If you see a "nic" Not Opened dialog saying Apple could not verify the binary, click Done (not Move to Trash) and remove the quarantine flag:

sudo xattr -d com.apple.quarantine /usr/local/bin/nic

Then re-run nic version.

GitOps repository

NIC uses GitOps: it commits ArgoCD app manifests to a Git repo you own and lets ArgoCD sync them into the cluster.

You'll need:

  1. A Git repo on any host reachable from the cluster (GitHub, GitLab, Bitbucket, self-hosted Gitea, etc.).

  2. A GitHub personal access token (GIT_TOKEN) scoped to the GitOps repo with Contents: read+write. Go to github.com/settings/tokens?type=beta, choose Only select repositories, pick your GitOps repo, and generate.

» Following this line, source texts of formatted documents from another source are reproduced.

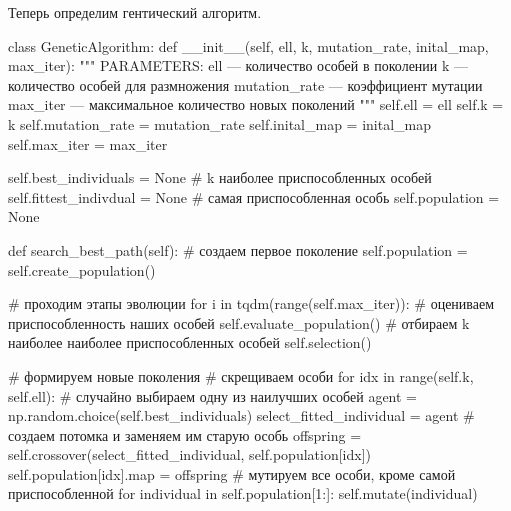 \newpage
Теперь определим гентический алгоритм.
\begin{pyin}
class GeneticAlgorithm:
  def __init__(self, ell, k, mutation_rate, inital_map, max_iter):
    """
    PARAMETERS:
    ell --- количество особей в поколении
    k --- количество особей для размножения
    mutation_rate --- коэффициент мутации
    max_iter --- максимальное количество новых поколений
    """
    self.ell = ell
    self.k = k
    self.mutation_rate = mutation_rate
    self.inital_map = inital_map
    self.max_iter = max_iter

    self.best_individuals = None # k наиболее приспособленных особей
    self.fittest_indivdual = None # самая приспособленная особь
    self.population = None

  def search_best_path(self):
    # создаем первое поколение
    self.population = self.create_population()

    # проходим этапы эволюции
    for i in tqdm(range(self.max_iter)):
       # оцениваем приспособленность наших особей
       self.evaluate_population()
       # отбираем k наиболее наиболее приспособленных особей
       self.selection()

       # формируем новые поколения
       # скрещиваем особи
       for idx in range(self.k, self.ell):
          # случайно выбираем одну из наилучших особей
          agent = np.random.choice(self.best_individuals)
          select_fitted_individual = agent
          # создаем потомка и заменяем им старую особь
          offspring = self.crossover(select_fitted_individual,
                                     self.population[idx])
          self.population[idx].map = offspring
       # мутируем все особи, кроме самой приспособленной
       for individual in self.population[1:]:
          self.mutate(individual)
\end{pyin}

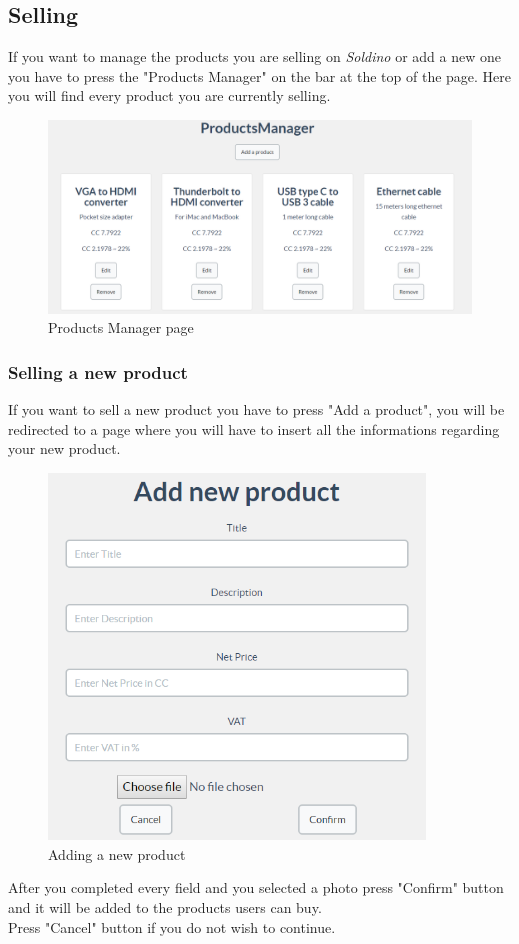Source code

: 	\subsection{Selling}
	If you want to manage the products you are selling on \textit{Soldino} 
	or add a new one you have to press the "Products Manager" on the bar at the 
	top of the page. Here you will find every product you are currently selling.
	\begin{figure}[H]
		\includegraphics[width=15cm]{res/images/products_manager.png}
		\centering
		\caption{Products Manager page}
	\end{figure}
		\subsubsection{Selling a new product}
		If you want to sell a new product you have to press "Add a product", you 
		will be redirected to a page where you will have to insert all the 
		informations regarding your new product.
		\begin{figure}[H]
			\includegraphics[width=10cm]{res/images/add_new_product.png}
			\centering
			\caption{Adding a new product}
		\end{figure}
		\noindent After you completed every field and you selected a photo 
		press "Confirm" button and it will be added to the products users can buy.
		\\Press "Cancel" button if you do not wish to continue.
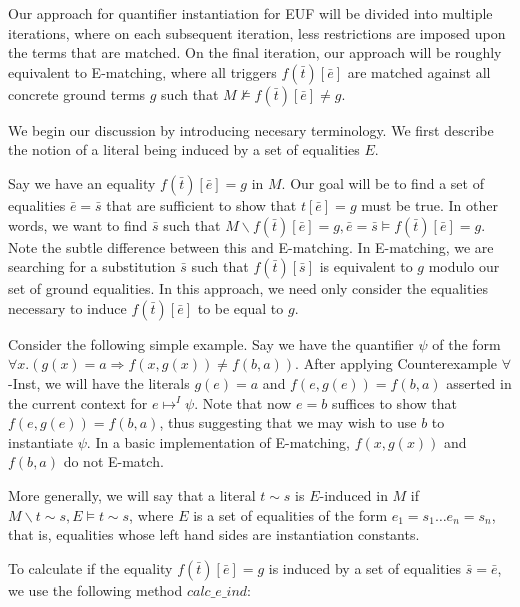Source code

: \documentclass{llncs}
\begin{document}
Our approach for quantifier instantiation for EUF will be divided into multiple iterations, where on each subsequent iteration, less restrictions are imposed upon the terms that are matched.
On the final iteration, our approach will be roughly equivalent to E-matching, where all triggers $f( \bar{t} )[\bar{e}]$ are matched against all concrete ground terms $g$ such that $M \not\models f( \bar{t} )[\bar{e}] \neq g$.

We begin our discussion by introducing necesary terminology.
We first describe the notion of a literal being induced by a set of equalities $E$.

Say we have an equality $f( \bar{t} )[\bar{e}] = g$ in $M$.
Our goal will be to find a set of equalities $\bar{e} = \bar{s}$ that are sufficient to show that $t[\bar{e}] = g$ must be true.
In other words, we want to find $\bar{s}$ such that $M \backslash f( \bar{t} )[\bar{e}] = g, \bar{e} = \bar{s} \models f( \bar{t} )[\bar{e}] = g$.
Note the subtle difference between this and E-matching.
In E-matching, we are searching for a substitution $\bar{s}$ such that $f( \bar{t} )[\bar{s}]$ is equivalent to $g$ modulo our set of ground equalities.
In this approach, we need only consider the equalities necessary to induce $f( \bar{t} )[\bar{e}]$ to be equal to $g$.

Consider the following simple example.
Say we have the quantifier $\psi$ of the form $\forall x. (g(x) = a \Rightarrow f( x, g( x ) ) \neq f( b, a ))$.
After applying Counterexample $\forall$-Inst, we will have the literals $g(e) = a$ and $f( e, g( e ) ) = f( b, a )$ asserted in the current context for $e \mapsto^I \psi$.
Note that now $e = b$ suffices to show that $f( e, g( e ) ) = f( b, a )$, thus suggesting that we may wish to use $b$ to instantiate $\psi$.
In a basic implementation of E-matching, $f( x, g( x ) )$ and $f( b, a )$ do not E-match.

More generally, we will say that a literal $t \sim s$ is $E$-induced in $M$ if $M \backslash t \sim s, E \models t \sim s$, where $E$ is a set of equalities of the form $e_1 = s_1 \ldots e_n = s_n$, that is, equalities whose left hand sides are instantiation constants.

To calculate if the equality $f( \bar{t} )[\bar{e}] = g$ is induced by a set of equalities $\bar{s} = \bar{e}$, we use the following method $calc\_e\_ind$:
\end{document}
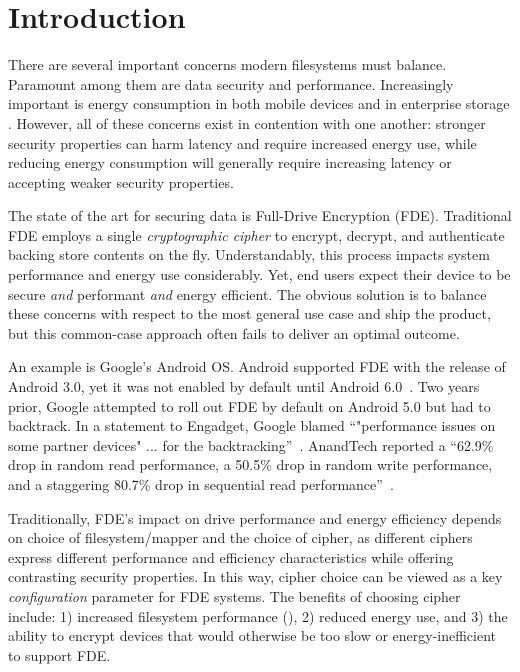 \section{Introduction}\label{sec:introduction}

There are several important concerns modern filesystems must balance. Paramount
among them are data security and performance. Increasingly important is energy
consumption in both mobile devices \cite{android-M-mobile-motivation} and in
enterprise storage \cite{enterprise-motivation}. However, all of these concerns
exist in contention with one another: stronger security properties can harm
latency and require increased energy use, while reducing energy consumption will
generally require increasing latency or accepting weaker security properties.

The state of the art for securing data is Full-Drive Encryption (FDE).
Traditional FDE employs a single \emph{cryptographic cipher} to encrypt,
decrypt, and authenticate backing store contents on the fly. Understandably,
this process impacts system performance and energy use considerably. Yet, end
users expect their device to be secure \emph{and} performant \emph{and} energy
efficient. The obvious solution is to balance these concerns with respect to the
most general use case and ship the product, but this common-case approach often
fails to deliver an optimal outcome.

An example is Google's Android OS. Android supported FDE with the release of
Android 3.0, yet it was not enabled by default until Android
6.0~\cite{android-M-mobile-motivation}. Two years prior, Google attempted to
roll out FDE by default on Android 5.0 but had to backtrack. In a statement to
Engadget, Google blamed ``"performance issues on some partner devices" ... for
the backtracking''~\cite{google-engadget}. AnandTech reported a ``62.9\% drop in
random read performance, a 50.5\% drop in random write performance, and a
staggering 80.7\% drop in sequential read
performance''~\cite{android-M-mobile-motivation-2}.

Traditionally, FDE's impact on drive performance and energy efficiency depends
on choice of filesystem/mapper and the choice of cipher, as different ciphers
express different performance and efficiency characteristics while offering
contrasting security properties. In this way, cipher choice can be viewed as a
key \emph{configuration} parameter for FDE systems. The benefits of choosing
cipher include: 1) increased filesystem performance (), 2) reduced energy use, and 3) the ability to encrypt devices that
would otherwise be too slow or energy-inefficient to support FDE.

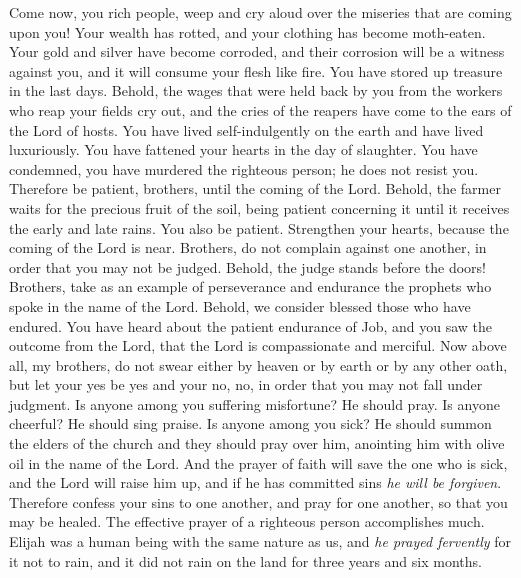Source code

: \begin{biblechapter} %
 Come now, you rich people, weep and cry aloud over the miseries that are coming upon you!
\verse Your wealth has rotted, and your clothing has become moth-eaten.
\verse Your gold and silver have become corroded, and their corrosion will be a witness against you, and it will consume your flesh like fire. You have stored up treasure in the last days.
\verse Behold, the wages that were held back by you from the workers who reap your fields cry out, and the cries of the reapers have come to the ears of the Lord of hosts.
\verse You have lived self-indulgently on the earth and have lived luxuriously. You have fattened your hearts in the day of slaughter.
\verse You have condemned, you have murdered the righteous person; he does not resist you.
 Therefore be patient, brothers, until the coming of the Lord. Behold, the farmer waits for the precious fruit of the soil, being patient concerning it until it receives the early and late rains.
\verse You also be patient. Strengthen your hearts, because the coming of the Lord is near.
\verse Brothers, do not complain against one another, in order that you may not be judged. Behold, the judge stands before the doors!
\verse Brothers, take as an example of perseverance and endurance the prophets who spoke in the name of the Lord.
\verse Behold, we consider blessed those who have endured. You have heard about the patient endurance of Job, and you saw the outcome from the Lord, that the Lord is compassionate and merciful.
\verse Now above all, my brothers, do not swear either by heaven or by earth or by any other oath, but let your yes be yes and your no, no, in order that you may not fall under judgment.
 Is anyone among you suffering misfortune? He should pray. Is anyone cheerful? He should sing praise.
\verse Is anyone among you sick? He should summon the elders of the church and they should pray over him, anointing him with olive oil in the name of the Lord.
\verse And the prayer of faith will save the one who is sick, and the Lord will raise him up, and if he has committed sins \textit{he will be forgiven}.
\verse Therefore confess your sins to one another, and pray for one another, so that you may be healed. The effective prayer of a righteous person accomplishes much.
\verse Elijah was a human being with the same nature as us, and \textit{he prayed fervently} for it not to rain, and it did not rain on the land for three years and six months.

\end{biblechapter}
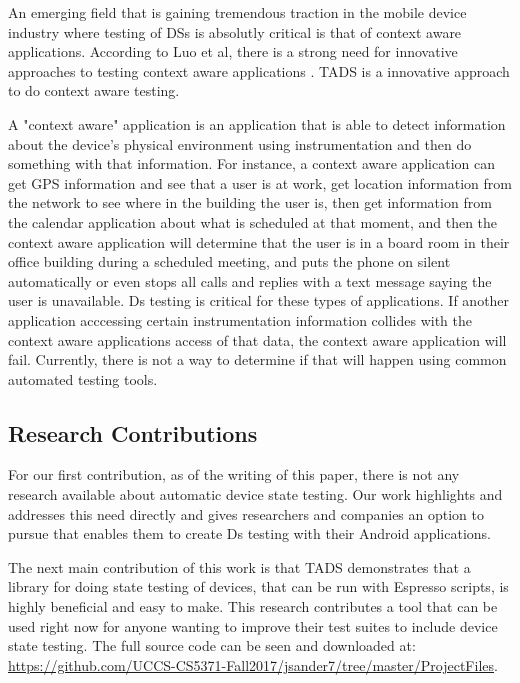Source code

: An emerging field that is gaining tremendous traction in the mobile device industry where testing of DSs is absolutly critical is that of context aware applications.
According to Luo et al, there is a strong need for innovative approaches to testing context aware applications \cite{Luo:2017:TLT:3139486.3130945}. TADS is a innovative approach to do context aware testing. 

A "context aware" application is an application that is able to detect information about the device's physical environment using instrumentation and then do something with that information.  For instance, a context aware application can get GPS information and see that a user is at work, get location information from the network to see where in the building the user is, then get information from the calendar application about what is scheduled at that moment, and then the context aware application will determine that the user is in a board room in their office building during a scheduled meeting, and puts the phone on silent automatically or even stops all calls and replies with a text message saying the user is unavailable. Ds testing is critical for these types of applications.  If another application acccessing certain instrumentation information collides with the context aware applications access of that data, the context aware application will fail. Currently, there is not a way to determine if that will happen using common automated testing tools. 

\subsection{Research Contributions}
For our first contribution, as of the writing of this paper, there is not any research available about automatic device state testing.  Our work highlights and addresses this need directly and gives researchers and companies an option to pursue that enables them to create Ds testing with their Android applications.

The next main contribution of this work is that TADS demonstrates that a library for doing state testing of devices, that can be run with Espresso scripts, is highly beneficial and easy to make.  This research contributes a tool that can be used right now for anyone wanting to improve their test suites to include device state testing. The full source code can be seen and downloaded at: \url{https://github.com/UCCS-CS5371-Fall2017/jsander7/tree/master/ProjectFiles}.

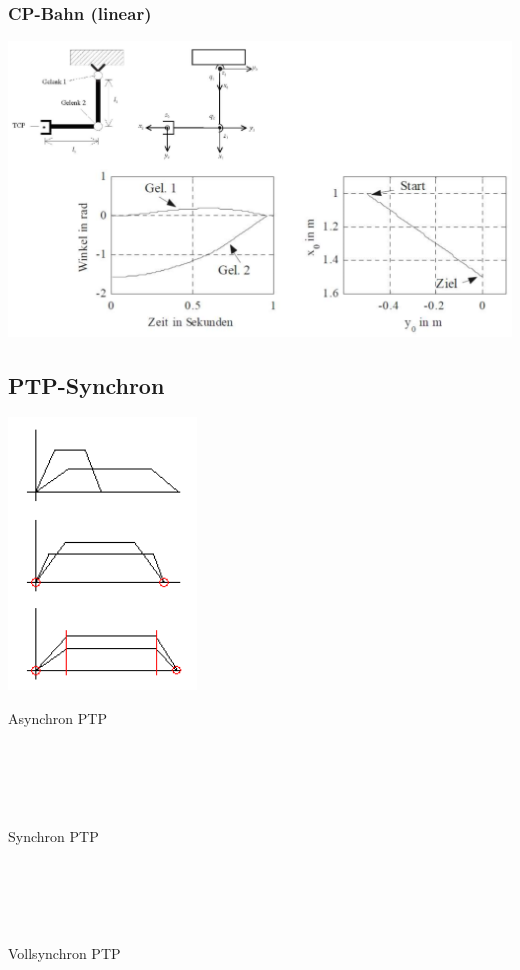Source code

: \begin{multicols}{3}
\begin{minipage}{\linewidth}
        \subsubsection{CP-Bahn (linear)}
        \includegraphics[width=\linewidth]{./bilder/VBCPB}
    \end{minipage}
\end{multicols}

	\subsection{PTP-Synchron}
\begin{minipage}{6cm}
    \includegraphics[width=5cm]{./bilder/synchron}
\end{minipage}
\begin{minipage}{12.5cm}
    Asynchron PTP\\ \\ \\ \\ \\ \\
    Synchron PTP\\ \\ \\ \\ \\ \\
    Vollsynchron PTP\\
\end{minipage}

    For production, we recommend generating a second token (ARGOCD_GIT_TOKEN) with Contents: read-only, used by ArgoCD inside the cluster. If you skip it, ArgoCD will reuse GIT_TOKEN (which means the cluster has write access to your GitOps repo).

Secrets and credentials

NIC reads secrets from a .env file in the directory you run nic from (loaded via godotenv). From inside your GitOps repo clone, download the template:

cd /path/to/your-gitops-repo
curl -o .env https://raw.githubusercontent.com/nebari-dev/nebari-infrastructure-core/main/.env.example

Ensure to add .env to your repo's .gitignore before you commit anything:

# .gitignore
.env

Then uncomment and fill in the AWS block and the GitOps tokens.

AWS credentials

NIC uses the AWS Go SDK's standard credential chain, so any of these work:

  • AWS_PROFILE=<name>: points to an SSO or static profile in ~/.aws/config. For SSO, run aws sso login --profile <name> first so the session is valid.
  • AWS_ACCESS_KEY_ID + AWS_SECRET_ACCESS_KEY: static IAM user keys. Use only if you've created an IAM user with the required permissions.
  • AWS_SESSION_TOKEN (in addition to the above): required if your keys are temporary (e.g., copied from the AWS access portal's "Access keys" popup).

Pick one pattern for .env:

AWS_PROFILE=my-sso-profile  # SSO / IAM Identity Center
# OR static keys:
# AWS_ACCESS_KEY_ID=AKIA...
# AWS_SECRET_ACCESS_KEY=...
# AWS_SESSION_TOKEN=... # only if keys are temporary

Verify the credentials work before deploying:

source .env
aws sts get-caller-identity

You should see your AWS account ID and the role/user the credentials resolve to.

GitOps repo tokens

Add the tokens you generated to .env:

GIT_TOKEN=github_pat_...
ARGOCD_GIT_TOKEN=github_pat_... # optional

Cost considerations

A NKP deployment provisions several AWS services that bill from day one. Check the AWS pricing pages for current rates in your region.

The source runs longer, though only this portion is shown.